_Task material_
___
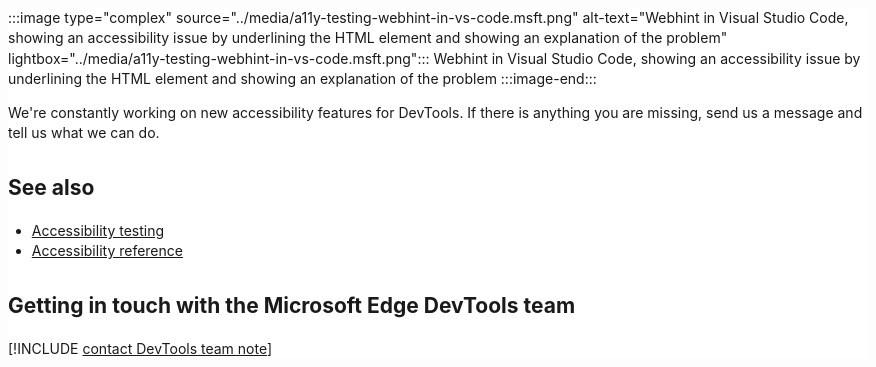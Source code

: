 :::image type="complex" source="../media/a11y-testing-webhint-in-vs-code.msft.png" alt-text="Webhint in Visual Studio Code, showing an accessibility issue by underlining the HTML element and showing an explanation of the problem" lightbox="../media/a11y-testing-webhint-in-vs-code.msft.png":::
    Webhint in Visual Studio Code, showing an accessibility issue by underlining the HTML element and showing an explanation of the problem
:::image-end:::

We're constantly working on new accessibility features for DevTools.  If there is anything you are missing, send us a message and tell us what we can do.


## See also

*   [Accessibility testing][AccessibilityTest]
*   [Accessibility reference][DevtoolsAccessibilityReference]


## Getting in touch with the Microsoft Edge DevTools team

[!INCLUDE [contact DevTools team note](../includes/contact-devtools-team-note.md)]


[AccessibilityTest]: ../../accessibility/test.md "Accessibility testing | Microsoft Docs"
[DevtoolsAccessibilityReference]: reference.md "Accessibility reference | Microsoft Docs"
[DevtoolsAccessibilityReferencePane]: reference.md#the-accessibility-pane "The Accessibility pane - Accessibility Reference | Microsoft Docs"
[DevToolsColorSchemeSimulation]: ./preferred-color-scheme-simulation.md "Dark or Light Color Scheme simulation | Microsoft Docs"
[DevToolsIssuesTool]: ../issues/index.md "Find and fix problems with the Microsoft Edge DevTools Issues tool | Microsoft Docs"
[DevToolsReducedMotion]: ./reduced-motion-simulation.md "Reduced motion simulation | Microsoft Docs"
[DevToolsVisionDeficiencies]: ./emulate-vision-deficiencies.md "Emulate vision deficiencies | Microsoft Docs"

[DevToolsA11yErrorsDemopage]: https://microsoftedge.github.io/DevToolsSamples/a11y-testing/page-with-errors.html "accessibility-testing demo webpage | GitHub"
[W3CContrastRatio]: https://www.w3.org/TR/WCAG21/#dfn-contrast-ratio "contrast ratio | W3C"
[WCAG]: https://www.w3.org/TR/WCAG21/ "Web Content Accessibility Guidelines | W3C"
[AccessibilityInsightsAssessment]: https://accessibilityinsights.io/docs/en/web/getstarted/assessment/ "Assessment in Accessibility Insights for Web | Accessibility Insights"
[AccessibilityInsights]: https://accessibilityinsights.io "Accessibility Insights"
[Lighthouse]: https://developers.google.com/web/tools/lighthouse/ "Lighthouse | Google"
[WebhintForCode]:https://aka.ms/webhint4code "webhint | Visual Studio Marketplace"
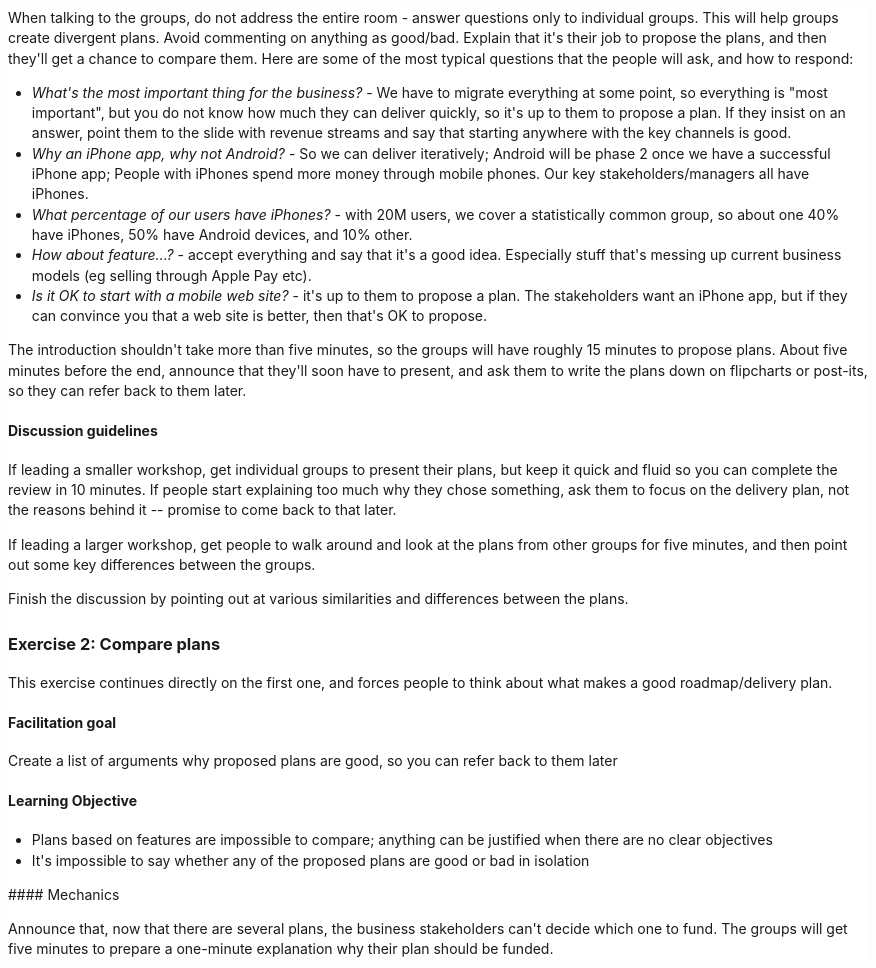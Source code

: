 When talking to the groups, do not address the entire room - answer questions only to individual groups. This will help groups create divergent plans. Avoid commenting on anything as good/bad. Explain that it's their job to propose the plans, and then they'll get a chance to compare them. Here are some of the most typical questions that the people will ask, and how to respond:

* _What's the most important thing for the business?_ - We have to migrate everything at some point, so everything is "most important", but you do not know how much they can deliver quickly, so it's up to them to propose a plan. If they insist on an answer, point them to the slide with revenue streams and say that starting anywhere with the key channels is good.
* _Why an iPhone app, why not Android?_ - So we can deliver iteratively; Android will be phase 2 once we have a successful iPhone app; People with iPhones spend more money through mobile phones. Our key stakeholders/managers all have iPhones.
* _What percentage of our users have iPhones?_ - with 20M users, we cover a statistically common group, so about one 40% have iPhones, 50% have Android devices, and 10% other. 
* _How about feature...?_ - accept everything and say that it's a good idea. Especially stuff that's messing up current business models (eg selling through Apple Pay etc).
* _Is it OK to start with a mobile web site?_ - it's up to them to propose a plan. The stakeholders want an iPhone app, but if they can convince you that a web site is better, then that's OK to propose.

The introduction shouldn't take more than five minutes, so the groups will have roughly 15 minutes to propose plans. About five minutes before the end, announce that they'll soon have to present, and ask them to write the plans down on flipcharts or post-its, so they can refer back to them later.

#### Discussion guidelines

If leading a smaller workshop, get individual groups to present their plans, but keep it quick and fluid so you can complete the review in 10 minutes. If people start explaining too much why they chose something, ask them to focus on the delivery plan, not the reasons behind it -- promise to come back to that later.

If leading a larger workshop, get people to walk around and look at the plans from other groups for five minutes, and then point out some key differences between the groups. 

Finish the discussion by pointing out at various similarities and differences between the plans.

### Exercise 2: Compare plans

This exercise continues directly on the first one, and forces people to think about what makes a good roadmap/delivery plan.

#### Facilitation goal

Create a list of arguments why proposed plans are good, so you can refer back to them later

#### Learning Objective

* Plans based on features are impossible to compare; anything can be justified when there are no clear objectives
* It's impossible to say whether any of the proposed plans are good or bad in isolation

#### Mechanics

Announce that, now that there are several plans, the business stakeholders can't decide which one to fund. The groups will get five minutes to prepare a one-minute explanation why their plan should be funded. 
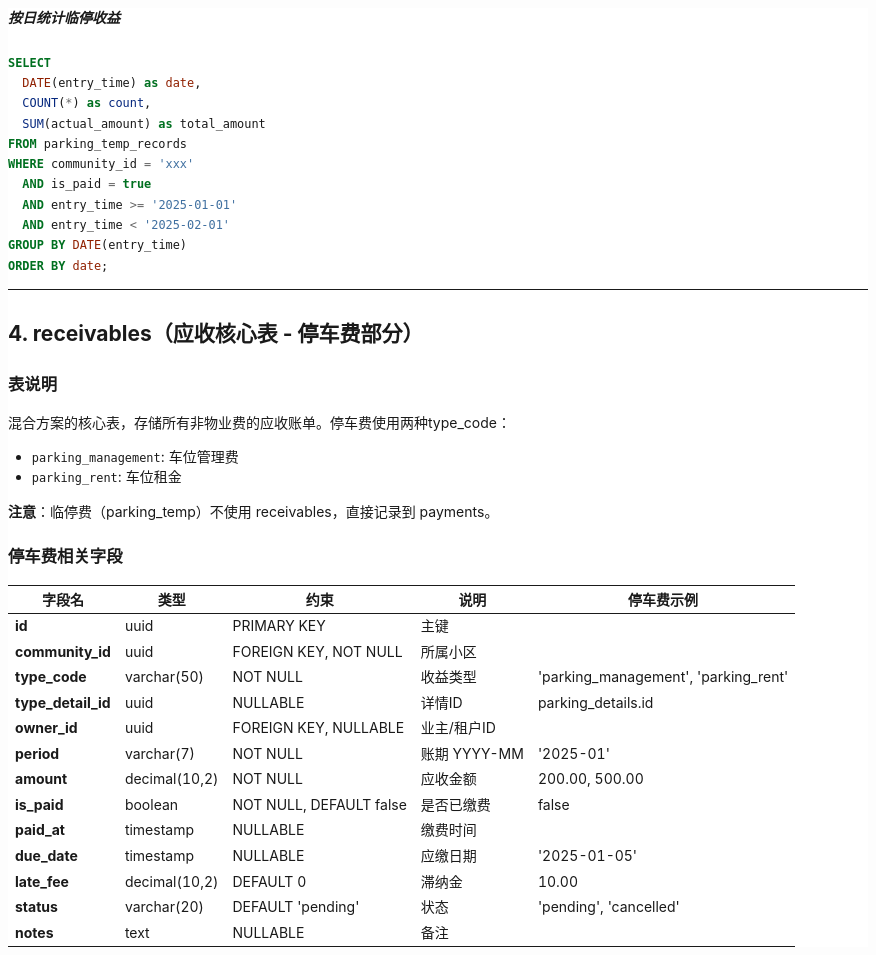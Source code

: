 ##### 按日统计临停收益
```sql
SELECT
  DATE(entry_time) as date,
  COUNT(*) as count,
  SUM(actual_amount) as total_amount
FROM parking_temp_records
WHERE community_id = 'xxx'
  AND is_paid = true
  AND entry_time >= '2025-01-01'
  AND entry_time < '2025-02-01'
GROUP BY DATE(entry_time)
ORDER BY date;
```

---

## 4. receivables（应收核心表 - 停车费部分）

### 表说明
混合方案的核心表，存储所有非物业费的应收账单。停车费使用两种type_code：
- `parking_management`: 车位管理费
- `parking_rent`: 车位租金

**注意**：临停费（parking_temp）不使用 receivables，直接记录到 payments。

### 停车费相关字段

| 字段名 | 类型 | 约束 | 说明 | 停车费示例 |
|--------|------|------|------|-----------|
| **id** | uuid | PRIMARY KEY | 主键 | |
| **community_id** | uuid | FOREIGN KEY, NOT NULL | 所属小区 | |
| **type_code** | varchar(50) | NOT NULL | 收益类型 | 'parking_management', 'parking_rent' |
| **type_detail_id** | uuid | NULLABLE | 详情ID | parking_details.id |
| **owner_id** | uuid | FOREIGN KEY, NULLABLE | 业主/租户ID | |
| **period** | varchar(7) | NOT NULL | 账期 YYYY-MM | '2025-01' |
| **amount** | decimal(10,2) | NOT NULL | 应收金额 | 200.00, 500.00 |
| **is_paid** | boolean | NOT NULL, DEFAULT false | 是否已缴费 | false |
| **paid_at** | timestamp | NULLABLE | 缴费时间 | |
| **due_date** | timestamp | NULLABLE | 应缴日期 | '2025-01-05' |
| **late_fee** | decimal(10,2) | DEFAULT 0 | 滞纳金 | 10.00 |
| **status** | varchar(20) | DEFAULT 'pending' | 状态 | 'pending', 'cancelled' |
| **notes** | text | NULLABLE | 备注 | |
___
_Task to carry out_
Leave out the pictures and copy every record above exactly.

_Answer for this exercise_
Source code

: :::image type="complex" source="../media/a11y-testing-webhint-in-vs-code.msft.png" alt-text="Webhint in Visual Studio Code, showing an accessibility issue by underlining the HTML element and showing an explanation of the problem" lightbox="../media/a11y-testing-webhint-in-vs-code.msft.png":::
    Webhint in Visual Studio Code, showing an accessibility issue by underlining the HTML element and showing an explanation of the problem
:::image-end:::

We're constantly working on new accessibility features for DevTools.  If there is anything you are missing, send us a message and tell us what we can do.


## See also

*   [Accessibility testing][AccessibilityTest]
*   [Accessibility reference][DevtoolsAccessibilityReference]


## Getting in touch with the Microsoft Edge DevTools team

[!INCLUDE [contact DevTools team note](../includes/contact-devtools-team-note.md)]


[AccessibilityTest]: ../../accessibility/test.md "Accessibility testing | Microsoft Docs"
[DevtoolsAccessibilityReference]: reference.md "Accessibility reference | Microsoft Docs"
[DevtoolsAccessibilityReferencePane]: reference.md#the-accessibility-pane "The Accessibility pane - Accessibility Reference | Microsoft Docs"
[DevToolsColorSchemeSimulation]: ./preferred-color-scheme-simulation.md "Dark or Light Color Scheme simulation | Microsoft Docs"
[DevToolsIssuesTool]: ../issues/index.md "Find and fix problems with the Microsoft Edge DevTools Issues tool | Microsoft Docs"
[DevToolsReducedMotion]: ./reduced-motion-simulation.md "Reduced motion simulation | Microsoft Docs"
[DevToolsVisionDeficiencies]: ./emulate-vision-deficiencies.md "Emulate vision deficiencies | Microsoft Docs"

[DevToolsA11yErrorsDemopage]: https://microsoftedge.github.io/DevToolsSamples/a11y-testing/page-with-errors.html "accessibility-testing demo webpage | GitHub"
[W3CContrastRatio]: https://www.w3.org/TR/WCAG21/#dfn-contrast-ratio "contrast ratio | W3C"
[WCAG]: https://www.w3.org/TR/WCAG21/ "Web Content Accessibility Guidelines | W3C"
[AccessibilityInsightsAssessment]: https://accessibilityinsights.io/docs/en/web/getstarted/assessment/ "Assessment in Accessibility Insights for Web | Accessibility Insights"
[AccessibilityInsights]: https://accessibilityinsights.io "Accessibility Insights"
[Lighthouse]: https://developers.google.com/web/tools/lighthouse/ "Lighthouse | Google"
[WebhintForCode]:https://aka.ms/webhint4code "webhint | Visual Studio Marketplace"
Source code

: When talking to the groups, do not address the entire room - answer questions only to individual groups. This will help groups create divergent plans. Avoid commenting on anything as good/bad. Explain that it's their job to propose the plans, and then they'll get a chance to compare them. Here are some of the most typical questions that the people will ask, and how to respond:

* _What's the most important thing for the business?_ - We have to migrate everything at some point, so everything is "most important", but you do not know how much they can deliver quickly, so it's up to them to propose a plan. If they insist on an answer, point them to the slide with revenue streams and say that starting anywhere with the key channels is good.
* _Why an iPhone app, why not Android?_ - So we can deliver iteratively; Android will be phase 2 once we have a successful iPhone app; People with iPhones spend more money through mobile phones. Our key stakeholders/managers all have iPhones.
* _What percentage of our users have iPhones?_ - with 20M users, we cover a statistically common group, so about one 40% have iPhones, 50% have Android devices, and 10% other. 
* _How about feature...?_ - accept everything and say that it's a good idea. Especially stuff that's messing up current business models (eg selling through Apple Pay etc).
* _Is it OK to start with a mobile web site?_ - it's up to them to propose a plan. The stakeholders want an iPhone app, but if they can convince you that a web site is better, then that's OK to propose.

The introduction shouldn't take more than five minutes, so the groups will have roughly 15 minutes to propose plans. About five minutes before the end, announce that they'll soon have to present, and ask them to write the plans down on flipcharts or post-its, so they can refer back to them later.

#### Discussion guidelines

If leading a smaller workshop, get individual groups to present their plans, but keep it quick and fluid so you can complete the review in 10 minutes. If people start explaining too much why they chose something, ask them to focus on the delivery plan, not the reasons behind it -- promise to come back to that later.

If leading a larger workshop, get people to walk around and look at the plans from other groups for five minutes, and then point out some key differences between the groups. 

Finish the discussion by pointing out at various similarities and differences between the plans.

### Exercise 2: Compare plans

This exercise continues directly on the first one, and forces people to think about what makes a good roadmap/delivery plan.

#### Facilitation goal

Create a list of arguments why proposed plans are good, so you can refer back to them later

#### Learning Objective

* Plans based on features are impossible to compare; anything can be justified when there are no clear objectives
* It's impossible to say whether any of the proposed plans are good or bad in isolation

#### Mechanics

Announce that, now that there are several plans, the business stakeholders can't decide which one to fund. The groups will get five minutes to prepare a one-minute explanation why their plan should be funded. 
Source code

: ##### 按日统计临停收益
```sql
SELECT
  DATE(entry_time) as date,
  COUNT(*) as count,
  SUM(actual_amount) as total_amount
FROM parking_temp_records
WHERE community_id = 'xxx'
  AND is_paid = true
  AND entry_time >= '2025-01-01'
  AND entry_time < '2025-02-01'
GROUP BY DATE(entry_time)
ORDER BY date;
```

---

## 4. receivables（应收核心表 - 停车费部分）

### 表说明
混合方案的核心表，存储所有非物业费的应收账单。停车费使用两种type_code：
- `parking_management`: 车位管理费
- `parking_rent`: 车位租金

**注意**：临停费（parking_temp）不使用 receivables，直接记录到 payments。

### 停车费相关字段

| 字段名 | 类型 | 约束 | 说明 | 停车费示例 |
|--------|------|------|------|-----------|
| **id** | uuid | PRIMARY KEY | 主键 | |
| **community_id** | uuid | FOREIGN KEY, NOT NULL | 所属小区 | |
| **type_code** | varchar(50) | NOT NULL | 收益类型 | 'parking_management', 'parking_rent' |
| **type_detail_id** | uuid | NULLABLE | 详情ID | parking_details.id |
| **owner_id** | uuid | FOREIGN KEY, NULLABLE | 业主/租户ID | |
| **period** | varchar(7) | NOT NULL | 账期 YYYY-MM | '2025-01' |
| **amount** | decimal(10,2) | NOT NULL | 应收金额 | 200.00, 500.00 |
| **is_paid** | boolean | NOT NULL, DEFAULT false | 是否已缴费 | false |
| **paid_at** | timestamp | NULLABLE | 缴费时间 | |
| **due_date** | timestamp | NULLABLE | 应缴日期 | '2025-01-05' |
| **late_fee** | decimal(10,2) | DEFAULT 0 | 滞纳金 | 10.00 |
| **status** | varchar(20) | DEFAULT 'pending' | 状态 | 'pending', 'cancelled' |
| **notes** | text | NULLABLE | 备注 | |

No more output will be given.